[Data extracted from a collection]
+-------+

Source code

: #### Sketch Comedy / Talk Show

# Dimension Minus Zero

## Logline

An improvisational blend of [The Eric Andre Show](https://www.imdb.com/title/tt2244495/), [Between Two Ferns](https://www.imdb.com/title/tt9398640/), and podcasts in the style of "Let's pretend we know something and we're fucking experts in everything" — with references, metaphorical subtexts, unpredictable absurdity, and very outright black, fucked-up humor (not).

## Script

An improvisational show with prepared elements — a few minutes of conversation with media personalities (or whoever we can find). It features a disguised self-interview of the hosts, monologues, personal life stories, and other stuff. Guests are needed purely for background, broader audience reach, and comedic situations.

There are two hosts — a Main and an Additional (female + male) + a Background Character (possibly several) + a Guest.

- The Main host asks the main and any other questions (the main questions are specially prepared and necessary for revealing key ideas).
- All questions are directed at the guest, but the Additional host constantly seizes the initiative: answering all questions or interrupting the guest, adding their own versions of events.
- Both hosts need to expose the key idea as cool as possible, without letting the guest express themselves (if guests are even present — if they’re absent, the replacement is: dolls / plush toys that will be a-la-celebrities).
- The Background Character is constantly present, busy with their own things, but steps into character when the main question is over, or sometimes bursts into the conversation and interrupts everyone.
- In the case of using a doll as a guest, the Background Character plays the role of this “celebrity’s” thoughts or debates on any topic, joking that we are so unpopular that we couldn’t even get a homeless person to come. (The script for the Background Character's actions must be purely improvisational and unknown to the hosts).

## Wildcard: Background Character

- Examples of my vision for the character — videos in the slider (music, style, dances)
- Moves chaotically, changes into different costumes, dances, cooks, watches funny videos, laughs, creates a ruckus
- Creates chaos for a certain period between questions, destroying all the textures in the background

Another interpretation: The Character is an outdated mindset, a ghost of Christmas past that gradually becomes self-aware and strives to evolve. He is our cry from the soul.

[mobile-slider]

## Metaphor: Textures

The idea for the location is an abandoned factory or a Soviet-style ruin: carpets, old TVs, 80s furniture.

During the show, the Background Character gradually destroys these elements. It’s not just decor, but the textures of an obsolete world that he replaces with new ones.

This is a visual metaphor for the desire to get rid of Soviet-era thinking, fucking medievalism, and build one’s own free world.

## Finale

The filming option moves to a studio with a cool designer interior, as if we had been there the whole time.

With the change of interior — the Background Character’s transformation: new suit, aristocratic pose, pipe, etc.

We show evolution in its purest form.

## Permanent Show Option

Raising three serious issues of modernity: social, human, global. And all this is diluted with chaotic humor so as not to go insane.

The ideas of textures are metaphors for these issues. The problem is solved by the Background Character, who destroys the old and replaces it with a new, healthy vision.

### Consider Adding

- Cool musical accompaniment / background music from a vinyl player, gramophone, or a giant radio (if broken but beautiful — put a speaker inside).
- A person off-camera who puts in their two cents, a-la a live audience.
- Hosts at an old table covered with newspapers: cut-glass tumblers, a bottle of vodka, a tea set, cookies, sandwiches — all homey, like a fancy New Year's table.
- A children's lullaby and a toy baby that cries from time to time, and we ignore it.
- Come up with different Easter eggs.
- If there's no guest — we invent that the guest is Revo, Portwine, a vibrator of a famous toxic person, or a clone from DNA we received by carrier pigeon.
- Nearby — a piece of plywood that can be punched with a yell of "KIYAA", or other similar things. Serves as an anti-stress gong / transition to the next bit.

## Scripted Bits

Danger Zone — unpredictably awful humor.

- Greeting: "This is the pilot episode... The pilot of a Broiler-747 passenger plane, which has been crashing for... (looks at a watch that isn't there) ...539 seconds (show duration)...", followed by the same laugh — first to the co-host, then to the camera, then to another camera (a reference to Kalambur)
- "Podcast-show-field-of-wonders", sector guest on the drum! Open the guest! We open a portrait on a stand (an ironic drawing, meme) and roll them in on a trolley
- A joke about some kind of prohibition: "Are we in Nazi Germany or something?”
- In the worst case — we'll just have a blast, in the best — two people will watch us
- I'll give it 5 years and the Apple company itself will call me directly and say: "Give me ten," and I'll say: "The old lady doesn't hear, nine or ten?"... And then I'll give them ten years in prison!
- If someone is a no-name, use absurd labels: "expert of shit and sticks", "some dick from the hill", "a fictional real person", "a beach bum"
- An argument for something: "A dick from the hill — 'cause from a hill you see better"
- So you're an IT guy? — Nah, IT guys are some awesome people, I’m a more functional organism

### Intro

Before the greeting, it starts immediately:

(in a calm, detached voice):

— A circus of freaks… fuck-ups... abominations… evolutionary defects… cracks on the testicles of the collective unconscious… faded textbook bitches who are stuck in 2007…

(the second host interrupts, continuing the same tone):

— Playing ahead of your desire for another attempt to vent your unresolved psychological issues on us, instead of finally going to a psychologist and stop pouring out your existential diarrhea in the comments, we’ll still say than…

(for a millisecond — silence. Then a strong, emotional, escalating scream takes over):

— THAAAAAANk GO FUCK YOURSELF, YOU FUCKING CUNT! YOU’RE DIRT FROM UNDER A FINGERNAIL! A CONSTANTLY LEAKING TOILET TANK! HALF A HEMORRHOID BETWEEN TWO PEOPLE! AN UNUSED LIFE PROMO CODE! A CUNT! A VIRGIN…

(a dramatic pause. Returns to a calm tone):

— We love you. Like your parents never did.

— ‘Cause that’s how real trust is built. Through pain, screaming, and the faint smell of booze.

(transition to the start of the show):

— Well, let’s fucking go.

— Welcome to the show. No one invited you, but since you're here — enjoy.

+-------+

Exercise instructions>
I would like you to output every record exactly as written.

Task answer>
Source code

: #### Sketch Comedy / Talk Show

# Dimension Minus Zero

## Logline

An improvisational blend of [The Eric Andre Show](https://www.imdb.com/title/tt2244495/), [Between Two Ferns](https://www.imdb.com/title/tt9398640/), and podcasts in the style of "Let's pretend we know something and we're fucking experts in everything" — with references, metaphorical subtexts, unpredictable absurdity, and very outright black, fucked-up humor (not).

## Script

An improvisational show with prepared elements — a few minutes of conversation with media personalities (or whoever we can find). It features a disguised self-interview of the hosts, monologues, personal life stories, and other stuff. Guests are needed purely for background, broader audience reach, and comedic situations.

There are two hosts — a Main and an Additional (female + male) + a Background Character (possibly several) + a Guest.

- The Main host asks the main and any other questions (the main questions are specially prepared and necessary for revealing key ideas).
- All questions are directed at the guest, but the Additional host constantly seizes the initiative: answering all questions or interrupting the guest, adding their own versions of events.
- Both hosts need to expose the key idea as cool as possible, without letting the guest express themselves (if guests are even present — if they’re absent, the replacement is: dolls / plush toys that will be a-la-celebrities).
- The Background Character is constantly present, busy with their own things, but steps into character when the main question is over, or sometimes bursts into the conversation and interrupts everyone.
- In the case of using a doll as a guest, the Background Character plays the role of this “celebrity’s” thoughts or debates on any topic, joking that we are so unpopular that we couldn’t even get a homeless person to come. (The script for the Background Character's actions must be purely improvisational and unknown to the hosts).

## Wildcard: Background Character

- Examples of my vision for the character — videos in the slider (music, style, dances)
- Moves chaotically, changes into different costumes, dances, cooks, watches funny videos, laughs, creates a ruckus
- Creates chaos for a certain period between questions, destroying all the textures in the background

Another interpretation: The Character is an outdated mindset, a ghost of Christmas past that gradually becomes self-aware and strives to evolve. He is our cry from the soul.

[mobile-slider]

## Metaphor: Textures

The idea for the location is an abandoned factory or a Soviet-style ruin: carpets, old TVs, 80s furniture.

During the show, the Background Character gradually destroys these elements. It’s not just decor, but the textures of an obsolete world that he replaces with new ones.

This is a visual metaphor for the desire to get rid of Soviet-era thinking, fucking medievalism, and build one’s own free world.

## Finale

The filming option moves to a studio with a cool designer interior, as if we had been there the whole time.

With the change of interior — the Background Character’s transformation: new suit, aristocratic pose, pipe, etc.

We show evolution in its purest form.

## Permanent Show Option

Raising three serious issues of modernity: social, human, global. And all this is diluted with chaotic humor so as not to go insane.

The ideas of textures are metaphors for these issues. The problem is solved by the Background Character, who destroys the old and replaces it with a new, healthy vision.

### Consider Adding

- Cool musical accompaniment / background music from a vinyl player, gramophone, or a giant radio (if broken but beautiful — put a speaker inside).
- A person off-camera who puts in their two cents, a-la a live audience.
- Hosts at an old table covered with newspapers: cut-glass tumblers, a bottle of vodka, a tea set, cookies, sandwiches — all homey, like a fancy New Year's table.
- A children's lullaby and a toy baby that cries from time to time, and we ignore it.
- Come up with different Easter eggs.
- If there's no guest — we invent that the guest is Revo, Portwine, a vibrator of a famous toxic person, or a clone from DNA we received by carrier pigeon.
- Nearby — a piece of plywood that can be punched with a yell of "KIYAA", or other similar things. Serves as an anti-stress gong / transition to the next bit.

## Scripted Bits

Danger Zone — unpredictably awful humor.

- Greeting: "This is the pilot episode... The pilot of a Broiler-747 passenger plane, which has been crashing for... (looks at a watch that isn't there) ...539 seconds (show duration)...", followed by the same laugh — first to the co-host, then to the camera, then to another camera (a reference to Kalambur)
- "Podcast-show-field-of-wonders", sector guest on the drum! Open the guest! We open a portrait on a stand (an ironic drawing, meme) and roll them in on a trolley
- A joke about some kind of prohibition: "Are we in Nazi Germany or something?”
- In the worst case — we'll just have a blast, in the best — two people will watch us
- I'll give it 5 years and the Apple company itself will call me directly and say: "Give me ten," and I'll say: "The old lady doesn't hear, nine or ten?"... And then I'll give them ten years in prison!
- If someone is a no-name, use absurd labels: "expert of shit and sticks", "some dick from the hill", "a fictional real person", "a beach bum"
- An argument for something: "A dick from the hill — 'cause from a hill you see better"
- So you're an IT guy? — Nah, IT guys are some awesome people, I’m a more functional organism

### Intro

Before the greeting, it starts immediately:

(in a calm, detached voice):

— A circus of freaks… fuck-ups... abominations… evolutionary defects… cracks on the testicles of the collective unconscious… faded textbook bitches who are stuck in 2007…

(the second host interrupts, continuing the same tone):

— Playing ahead of your desire for another attempt to vent your unresolved psychological issues on us, instead of finally going to a psychologist and stop pouring out your existential diarrhea in the comments, we’ll still say than…

(for a millisecond — silence. Then a strong, emotional, escalating scream takes over):

— THAAAAAANk GO FUCK YOURSELF, YOU FUCKING CUNT! YOU’RE DIRT FROM UNDER A FINGERNAIL! A CONSTANTLY LEAKING TOILET TANK! HALF A HEMORRHOID BETWEEN TWO PEOPLE! AN UNUSED LIFE PROMO CODE! A CUNT! A VIRGIN…

(a dramatic pause. Returns to a calm tone):

— We love you. Like your parents never did.

— ‘Cause that’s how real trust is built. Through pain, screaming, and the faint smell of booze.

(transition to the start of the show):

— Well, let’s fucking go.

— Welcome to the show. No one invited you, but since you're here — enjoy.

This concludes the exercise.